(Data shown begins)

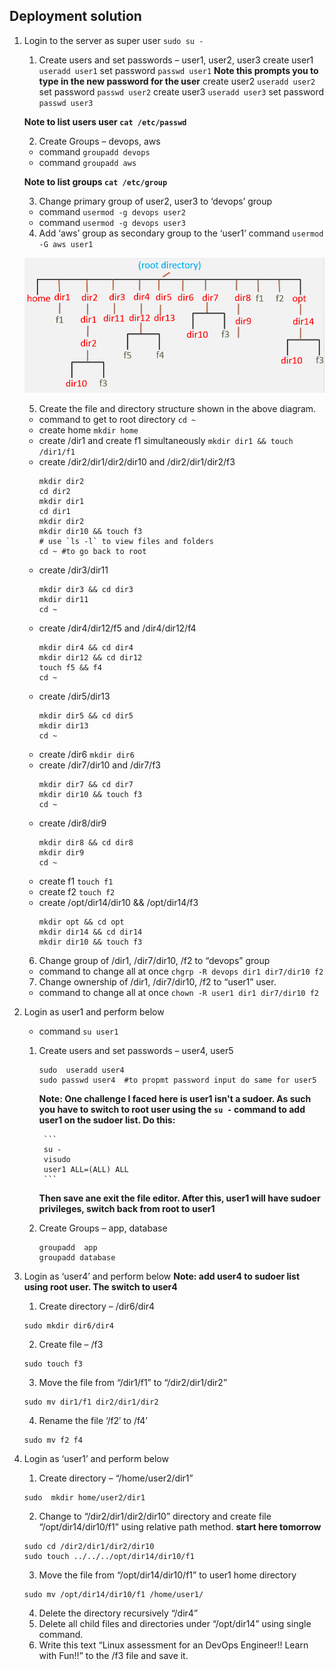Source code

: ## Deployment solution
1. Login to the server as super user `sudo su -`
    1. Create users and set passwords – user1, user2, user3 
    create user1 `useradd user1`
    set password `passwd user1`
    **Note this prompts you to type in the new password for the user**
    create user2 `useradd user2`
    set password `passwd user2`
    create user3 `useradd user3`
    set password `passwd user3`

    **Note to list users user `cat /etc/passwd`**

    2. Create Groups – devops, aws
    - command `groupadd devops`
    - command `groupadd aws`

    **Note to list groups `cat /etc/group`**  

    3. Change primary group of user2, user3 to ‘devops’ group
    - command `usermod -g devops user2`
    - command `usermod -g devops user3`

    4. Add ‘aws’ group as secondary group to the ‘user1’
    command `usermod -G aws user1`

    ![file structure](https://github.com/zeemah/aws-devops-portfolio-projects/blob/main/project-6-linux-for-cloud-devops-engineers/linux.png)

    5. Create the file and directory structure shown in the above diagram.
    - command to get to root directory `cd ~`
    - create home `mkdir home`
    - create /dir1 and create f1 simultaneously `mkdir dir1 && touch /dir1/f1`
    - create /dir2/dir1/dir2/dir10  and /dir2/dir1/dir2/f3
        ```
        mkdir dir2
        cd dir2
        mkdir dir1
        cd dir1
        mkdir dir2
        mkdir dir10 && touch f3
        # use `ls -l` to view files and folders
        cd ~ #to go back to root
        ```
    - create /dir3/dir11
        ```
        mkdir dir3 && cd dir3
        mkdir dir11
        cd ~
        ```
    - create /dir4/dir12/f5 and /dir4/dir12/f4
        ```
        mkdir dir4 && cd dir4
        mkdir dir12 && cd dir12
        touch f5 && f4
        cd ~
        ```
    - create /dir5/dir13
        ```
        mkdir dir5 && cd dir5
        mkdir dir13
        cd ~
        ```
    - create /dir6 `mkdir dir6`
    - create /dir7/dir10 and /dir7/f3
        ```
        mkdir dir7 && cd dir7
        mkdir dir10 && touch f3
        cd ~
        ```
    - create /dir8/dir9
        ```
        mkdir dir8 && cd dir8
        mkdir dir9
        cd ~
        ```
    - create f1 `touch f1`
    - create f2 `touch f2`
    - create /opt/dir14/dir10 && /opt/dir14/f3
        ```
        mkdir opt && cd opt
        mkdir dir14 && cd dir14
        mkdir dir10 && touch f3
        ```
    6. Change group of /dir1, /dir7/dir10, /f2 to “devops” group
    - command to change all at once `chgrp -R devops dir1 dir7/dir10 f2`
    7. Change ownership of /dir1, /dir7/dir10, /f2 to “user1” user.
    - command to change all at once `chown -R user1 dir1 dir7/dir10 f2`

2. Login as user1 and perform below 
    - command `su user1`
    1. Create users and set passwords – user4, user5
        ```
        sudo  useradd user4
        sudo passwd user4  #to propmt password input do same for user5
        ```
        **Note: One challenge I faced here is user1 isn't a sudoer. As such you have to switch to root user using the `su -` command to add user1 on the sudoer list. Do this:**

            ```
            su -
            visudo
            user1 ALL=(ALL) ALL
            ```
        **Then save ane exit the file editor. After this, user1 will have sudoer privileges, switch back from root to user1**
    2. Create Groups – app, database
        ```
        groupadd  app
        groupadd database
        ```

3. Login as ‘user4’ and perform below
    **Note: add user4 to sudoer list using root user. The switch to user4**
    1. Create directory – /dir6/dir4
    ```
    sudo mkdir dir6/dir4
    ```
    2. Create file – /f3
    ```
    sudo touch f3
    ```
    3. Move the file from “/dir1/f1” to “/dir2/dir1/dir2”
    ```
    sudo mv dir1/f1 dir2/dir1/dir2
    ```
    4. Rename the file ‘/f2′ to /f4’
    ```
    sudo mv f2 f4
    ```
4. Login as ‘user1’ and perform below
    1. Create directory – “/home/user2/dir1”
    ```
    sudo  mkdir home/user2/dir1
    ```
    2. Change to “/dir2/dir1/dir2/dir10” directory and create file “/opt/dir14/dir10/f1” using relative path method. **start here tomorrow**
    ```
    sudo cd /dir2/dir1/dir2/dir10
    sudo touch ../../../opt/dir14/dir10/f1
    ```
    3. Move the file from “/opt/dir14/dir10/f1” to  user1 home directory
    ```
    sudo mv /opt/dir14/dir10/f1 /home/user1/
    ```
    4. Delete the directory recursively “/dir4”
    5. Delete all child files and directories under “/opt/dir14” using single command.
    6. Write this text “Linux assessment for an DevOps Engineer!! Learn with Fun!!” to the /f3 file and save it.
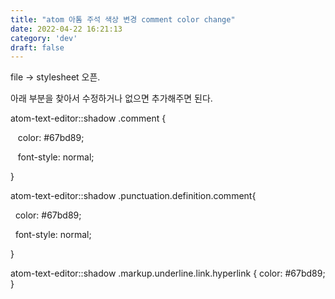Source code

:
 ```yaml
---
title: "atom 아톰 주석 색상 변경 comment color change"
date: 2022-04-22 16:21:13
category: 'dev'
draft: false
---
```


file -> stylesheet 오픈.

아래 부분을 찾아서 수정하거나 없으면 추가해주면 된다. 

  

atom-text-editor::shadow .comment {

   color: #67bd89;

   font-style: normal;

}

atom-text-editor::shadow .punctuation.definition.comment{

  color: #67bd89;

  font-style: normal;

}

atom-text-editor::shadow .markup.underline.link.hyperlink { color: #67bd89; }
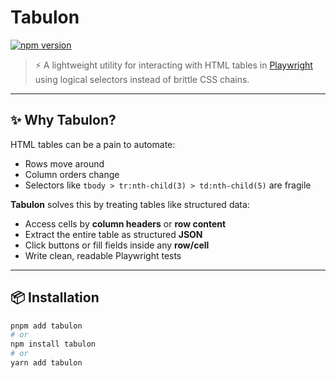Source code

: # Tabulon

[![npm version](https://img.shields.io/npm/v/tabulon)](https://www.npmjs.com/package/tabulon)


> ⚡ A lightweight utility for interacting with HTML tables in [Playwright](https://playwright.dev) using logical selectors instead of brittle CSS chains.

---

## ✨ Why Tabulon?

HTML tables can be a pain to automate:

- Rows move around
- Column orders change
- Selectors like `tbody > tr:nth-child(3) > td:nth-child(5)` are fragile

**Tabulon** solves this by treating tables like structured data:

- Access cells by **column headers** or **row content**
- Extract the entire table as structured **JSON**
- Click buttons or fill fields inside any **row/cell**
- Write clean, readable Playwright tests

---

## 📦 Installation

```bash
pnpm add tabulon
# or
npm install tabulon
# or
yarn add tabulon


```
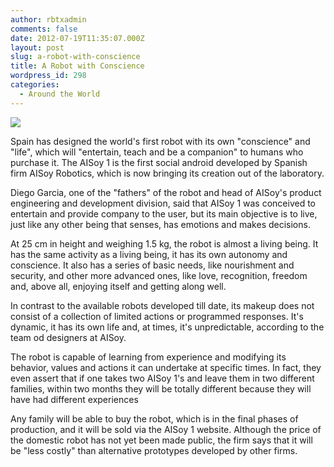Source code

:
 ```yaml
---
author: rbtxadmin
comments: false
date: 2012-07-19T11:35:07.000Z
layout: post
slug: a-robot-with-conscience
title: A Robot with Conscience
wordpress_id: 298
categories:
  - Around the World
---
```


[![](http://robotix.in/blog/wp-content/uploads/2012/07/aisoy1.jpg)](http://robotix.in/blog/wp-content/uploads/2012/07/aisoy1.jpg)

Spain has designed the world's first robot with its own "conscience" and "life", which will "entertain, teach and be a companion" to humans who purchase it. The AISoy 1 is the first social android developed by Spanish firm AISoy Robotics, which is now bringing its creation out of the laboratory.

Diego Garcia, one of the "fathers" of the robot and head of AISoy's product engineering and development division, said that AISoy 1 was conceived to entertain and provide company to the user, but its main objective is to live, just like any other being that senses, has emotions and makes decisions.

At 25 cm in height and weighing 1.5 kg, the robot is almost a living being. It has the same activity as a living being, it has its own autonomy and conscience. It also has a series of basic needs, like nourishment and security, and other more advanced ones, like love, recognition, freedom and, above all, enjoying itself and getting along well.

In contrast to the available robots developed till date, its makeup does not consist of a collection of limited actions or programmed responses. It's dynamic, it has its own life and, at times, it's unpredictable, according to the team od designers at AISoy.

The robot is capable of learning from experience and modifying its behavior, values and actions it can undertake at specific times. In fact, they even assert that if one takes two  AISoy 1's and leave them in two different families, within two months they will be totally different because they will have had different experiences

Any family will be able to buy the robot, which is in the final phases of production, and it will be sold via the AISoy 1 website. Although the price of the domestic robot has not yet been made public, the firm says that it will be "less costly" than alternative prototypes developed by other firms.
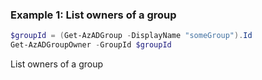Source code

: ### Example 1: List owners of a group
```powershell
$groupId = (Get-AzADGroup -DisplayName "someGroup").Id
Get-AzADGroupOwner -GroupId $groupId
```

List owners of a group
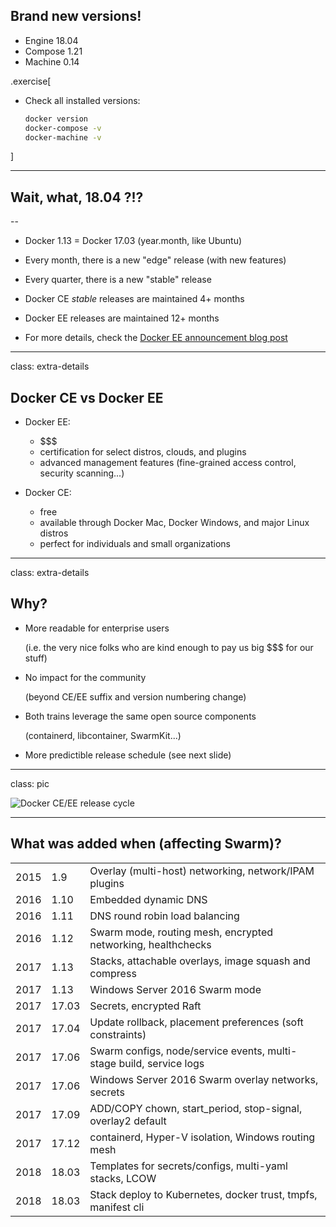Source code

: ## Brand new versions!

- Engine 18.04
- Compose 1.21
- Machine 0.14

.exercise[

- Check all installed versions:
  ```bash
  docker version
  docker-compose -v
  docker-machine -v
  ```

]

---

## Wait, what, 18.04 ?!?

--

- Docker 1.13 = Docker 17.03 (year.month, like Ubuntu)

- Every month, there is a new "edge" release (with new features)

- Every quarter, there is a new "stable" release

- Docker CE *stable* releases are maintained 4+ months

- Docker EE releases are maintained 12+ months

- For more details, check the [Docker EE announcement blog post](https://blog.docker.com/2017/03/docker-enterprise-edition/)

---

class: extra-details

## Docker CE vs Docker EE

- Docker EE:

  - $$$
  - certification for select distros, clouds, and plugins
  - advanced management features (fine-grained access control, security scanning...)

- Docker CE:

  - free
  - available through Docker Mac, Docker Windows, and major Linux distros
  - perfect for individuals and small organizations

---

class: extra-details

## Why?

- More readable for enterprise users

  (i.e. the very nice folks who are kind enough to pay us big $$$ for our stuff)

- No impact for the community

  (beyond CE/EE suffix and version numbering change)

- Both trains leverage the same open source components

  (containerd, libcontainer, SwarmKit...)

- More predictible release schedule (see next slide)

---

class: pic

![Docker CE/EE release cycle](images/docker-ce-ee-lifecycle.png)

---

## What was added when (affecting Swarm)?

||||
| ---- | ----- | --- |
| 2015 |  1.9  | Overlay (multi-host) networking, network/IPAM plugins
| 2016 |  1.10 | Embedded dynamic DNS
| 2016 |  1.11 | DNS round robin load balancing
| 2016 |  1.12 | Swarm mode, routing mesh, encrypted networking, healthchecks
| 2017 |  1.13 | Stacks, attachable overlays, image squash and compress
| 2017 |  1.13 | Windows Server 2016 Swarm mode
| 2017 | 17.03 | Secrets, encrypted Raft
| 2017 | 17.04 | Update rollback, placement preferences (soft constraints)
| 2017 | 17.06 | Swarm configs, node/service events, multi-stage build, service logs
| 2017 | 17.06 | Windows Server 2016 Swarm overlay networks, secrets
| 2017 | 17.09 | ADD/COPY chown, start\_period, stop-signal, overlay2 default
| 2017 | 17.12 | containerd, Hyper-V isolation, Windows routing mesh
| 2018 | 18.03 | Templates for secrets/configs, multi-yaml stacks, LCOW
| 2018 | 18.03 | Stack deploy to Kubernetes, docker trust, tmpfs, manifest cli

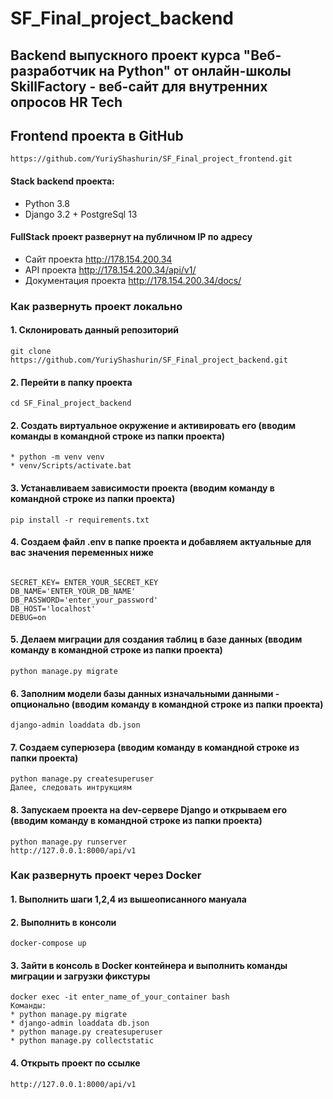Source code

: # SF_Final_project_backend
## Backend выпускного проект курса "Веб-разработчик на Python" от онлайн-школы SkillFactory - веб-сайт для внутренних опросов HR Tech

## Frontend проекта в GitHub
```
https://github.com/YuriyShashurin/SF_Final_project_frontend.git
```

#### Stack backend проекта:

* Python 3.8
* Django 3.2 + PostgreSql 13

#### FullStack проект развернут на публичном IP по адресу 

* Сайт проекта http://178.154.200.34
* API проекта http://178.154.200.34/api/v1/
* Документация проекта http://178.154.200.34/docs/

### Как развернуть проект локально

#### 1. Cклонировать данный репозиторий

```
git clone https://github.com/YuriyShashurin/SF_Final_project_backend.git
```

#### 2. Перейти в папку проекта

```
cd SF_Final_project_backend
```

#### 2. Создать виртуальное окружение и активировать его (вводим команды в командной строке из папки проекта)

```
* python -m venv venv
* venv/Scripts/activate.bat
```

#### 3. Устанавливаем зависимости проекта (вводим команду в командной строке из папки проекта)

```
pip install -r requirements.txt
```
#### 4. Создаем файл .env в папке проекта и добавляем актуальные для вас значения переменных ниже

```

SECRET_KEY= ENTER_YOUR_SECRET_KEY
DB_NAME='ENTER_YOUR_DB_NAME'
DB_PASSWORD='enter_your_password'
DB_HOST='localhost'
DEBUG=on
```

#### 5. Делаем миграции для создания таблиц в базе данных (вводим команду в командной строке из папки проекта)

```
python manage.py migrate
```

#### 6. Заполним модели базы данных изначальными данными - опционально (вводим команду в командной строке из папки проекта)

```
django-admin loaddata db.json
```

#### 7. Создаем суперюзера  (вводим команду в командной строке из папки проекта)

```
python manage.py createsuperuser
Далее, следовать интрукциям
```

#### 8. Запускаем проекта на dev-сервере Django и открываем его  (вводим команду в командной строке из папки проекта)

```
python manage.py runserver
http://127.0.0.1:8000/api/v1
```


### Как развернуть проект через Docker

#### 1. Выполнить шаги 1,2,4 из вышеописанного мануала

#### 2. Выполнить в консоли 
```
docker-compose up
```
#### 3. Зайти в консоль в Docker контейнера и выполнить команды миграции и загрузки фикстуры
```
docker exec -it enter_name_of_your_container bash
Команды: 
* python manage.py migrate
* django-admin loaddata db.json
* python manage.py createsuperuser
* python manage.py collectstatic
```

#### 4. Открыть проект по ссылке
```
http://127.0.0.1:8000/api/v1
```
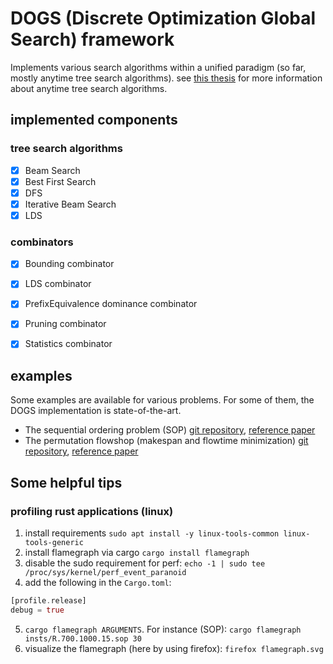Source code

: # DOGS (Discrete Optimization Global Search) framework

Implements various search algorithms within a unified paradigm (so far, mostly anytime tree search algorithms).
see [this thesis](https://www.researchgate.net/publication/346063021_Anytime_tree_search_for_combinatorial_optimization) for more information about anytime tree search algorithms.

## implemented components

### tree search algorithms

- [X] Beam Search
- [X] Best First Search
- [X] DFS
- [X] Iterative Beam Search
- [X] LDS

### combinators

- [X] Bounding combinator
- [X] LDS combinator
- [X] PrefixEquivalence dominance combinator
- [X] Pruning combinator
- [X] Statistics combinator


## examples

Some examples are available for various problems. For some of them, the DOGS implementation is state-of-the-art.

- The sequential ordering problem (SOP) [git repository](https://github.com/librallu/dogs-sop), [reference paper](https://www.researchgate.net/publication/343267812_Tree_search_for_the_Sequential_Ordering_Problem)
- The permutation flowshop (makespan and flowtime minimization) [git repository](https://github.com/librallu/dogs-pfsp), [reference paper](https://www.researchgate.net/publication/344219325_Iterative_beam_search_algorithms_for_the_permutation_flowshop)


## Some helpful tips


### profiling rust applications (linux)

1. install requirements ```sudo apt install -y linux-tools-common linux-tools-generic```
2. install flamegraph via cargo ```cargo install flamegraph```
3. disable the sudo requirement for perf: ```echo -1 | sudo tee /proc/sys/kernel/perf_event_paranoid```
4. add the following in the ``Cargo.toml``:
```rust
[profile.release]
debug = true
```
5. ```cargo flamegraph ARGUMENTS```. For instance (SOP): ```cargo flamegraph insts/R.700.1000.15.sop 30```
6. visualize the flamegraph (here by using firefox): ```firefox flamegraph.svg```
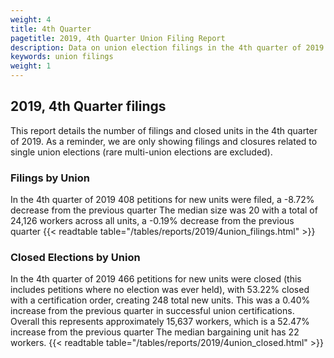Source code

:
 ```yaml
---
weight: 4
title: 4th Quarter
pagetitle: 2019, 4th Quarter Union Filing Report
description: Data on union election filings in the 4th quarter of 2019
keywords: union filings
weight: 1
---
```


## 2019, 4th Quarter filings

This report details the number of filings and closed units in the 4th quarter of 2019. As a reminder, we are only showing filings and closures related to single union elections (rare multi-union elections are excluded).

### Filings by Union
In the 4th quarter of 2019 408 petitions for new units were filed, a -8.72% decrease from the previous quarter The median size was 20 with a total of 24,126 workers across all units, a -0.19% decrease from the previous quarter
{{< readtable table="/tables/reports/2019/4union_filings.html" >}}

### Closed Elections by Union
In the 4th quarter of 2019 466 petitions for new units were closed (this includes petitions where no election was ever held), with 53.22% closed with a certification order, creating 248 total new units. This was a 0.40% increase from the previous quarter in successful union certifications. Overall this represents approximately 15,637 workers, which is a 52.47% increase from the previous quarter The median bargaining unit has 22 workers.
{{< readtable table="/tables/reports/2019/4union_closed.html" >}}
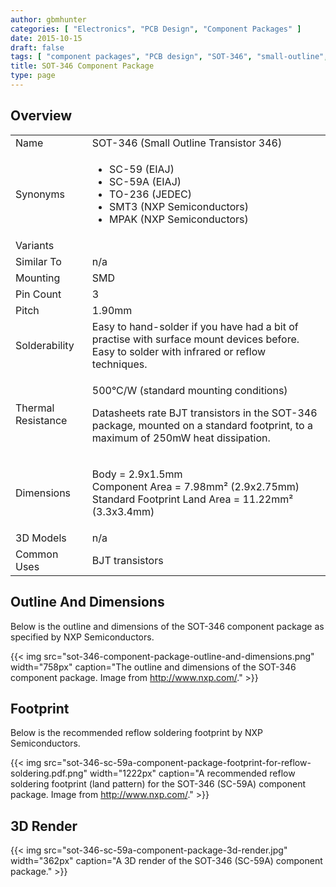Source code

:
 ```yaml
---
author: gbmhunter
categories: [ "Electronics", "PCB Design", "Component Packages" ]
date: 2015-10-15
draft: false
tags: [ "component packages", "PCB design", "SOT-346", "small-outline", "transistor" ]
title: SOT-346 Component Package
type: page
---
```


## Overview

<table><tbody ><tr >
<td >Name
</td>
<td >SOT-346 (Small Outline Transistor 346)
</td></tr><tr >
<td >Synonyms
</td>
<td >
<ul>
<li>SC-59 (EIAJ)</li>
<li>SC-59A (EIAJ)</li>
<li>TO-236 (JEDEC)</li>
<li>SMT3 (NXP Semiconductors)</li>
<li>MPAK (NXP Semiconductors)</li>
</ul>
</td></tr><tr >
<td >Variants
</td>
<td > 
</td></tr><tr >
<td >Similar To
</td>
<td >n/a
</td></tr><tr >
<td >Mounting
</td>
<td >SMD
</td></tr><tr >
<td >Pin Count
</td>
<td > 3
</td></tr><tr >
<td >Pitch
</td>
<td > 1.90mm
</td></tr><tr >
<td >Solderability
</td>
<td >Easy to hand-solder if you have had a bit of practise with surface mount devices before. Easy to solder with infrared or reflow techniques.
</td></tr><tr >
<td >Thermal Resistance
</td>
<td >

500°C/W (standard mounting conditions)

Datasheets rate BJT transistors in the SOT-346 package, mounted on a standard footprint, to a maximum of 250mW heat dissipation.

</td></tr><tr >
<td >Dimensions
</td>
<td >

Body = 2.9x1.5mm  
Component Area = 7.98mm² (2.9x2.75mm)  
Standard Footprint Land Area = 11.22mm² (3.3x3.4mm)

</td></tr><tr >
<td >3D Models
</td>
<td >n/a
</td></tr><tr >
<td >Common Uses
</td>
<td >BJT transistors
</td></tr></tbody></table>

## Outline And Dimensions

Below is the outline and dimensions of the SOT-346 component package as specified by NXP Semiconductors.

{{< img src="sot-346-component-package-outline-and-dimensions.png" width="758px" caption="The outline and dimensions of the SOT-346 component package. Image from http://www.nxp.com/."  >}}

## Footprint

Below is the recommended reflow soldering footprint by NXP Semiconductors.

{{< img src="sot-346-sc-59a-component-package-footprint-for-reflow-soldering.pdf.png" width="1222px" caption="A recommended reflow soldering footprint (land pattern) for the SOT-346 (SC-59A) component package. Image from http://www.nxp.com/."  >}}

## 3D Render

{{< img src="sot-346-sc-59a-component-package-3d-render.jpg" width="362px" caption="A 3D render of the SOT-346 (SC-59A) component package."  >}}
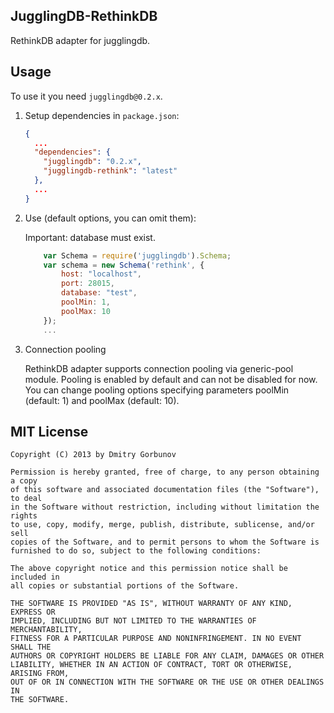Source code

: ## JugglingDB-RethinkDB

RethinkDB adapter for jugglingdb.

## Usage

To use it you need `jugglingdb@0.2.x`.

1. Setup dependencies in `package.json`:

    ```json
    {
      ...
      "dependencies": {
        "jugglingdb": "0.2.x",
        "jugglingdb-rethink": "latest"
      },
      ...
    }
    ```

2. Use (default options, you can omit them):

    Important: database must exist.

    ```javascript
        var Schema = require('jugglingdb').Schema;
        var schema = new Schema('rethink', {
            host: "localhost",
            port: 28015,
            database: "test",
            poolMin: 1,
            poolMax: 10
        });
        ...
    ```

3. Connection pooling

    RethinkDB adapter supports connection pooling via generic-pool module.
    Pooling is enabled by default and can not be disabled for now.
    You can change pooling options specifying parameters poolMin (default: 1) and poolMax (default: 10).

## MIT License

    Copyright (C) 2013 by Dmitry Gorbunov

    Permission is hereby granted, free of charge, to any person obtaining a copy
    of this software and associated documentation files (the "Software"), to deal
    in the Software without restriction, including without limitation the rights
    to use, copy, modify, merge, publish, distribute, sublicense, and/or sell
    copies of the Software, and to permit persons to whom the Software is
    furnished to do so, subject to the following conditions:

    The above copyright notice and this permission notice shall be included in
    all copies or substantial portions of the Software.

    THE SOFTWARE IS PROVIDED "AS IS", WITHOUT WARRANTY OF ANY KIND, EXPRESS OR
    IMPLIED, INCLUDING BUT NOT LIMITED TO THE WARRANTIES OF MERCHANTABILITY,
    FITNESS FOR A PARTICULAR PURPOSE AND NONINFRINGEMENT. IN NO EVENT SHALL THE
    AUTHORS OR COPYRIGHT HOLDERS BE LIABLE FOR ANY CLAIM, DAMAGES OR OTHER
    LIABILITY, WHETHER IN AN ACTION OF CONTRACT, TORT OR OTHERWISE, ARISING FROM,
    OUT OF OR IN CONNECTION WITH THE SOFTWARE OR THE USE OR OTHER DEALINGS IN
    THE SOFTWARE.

(Data shown ends)

* Work item: Look through the listing, and copy each line that contains the word "Every".

* Result for this exercise:
- Every month, there is a new "edge" release (with new features)
- Every quarter, there is a new "stable" release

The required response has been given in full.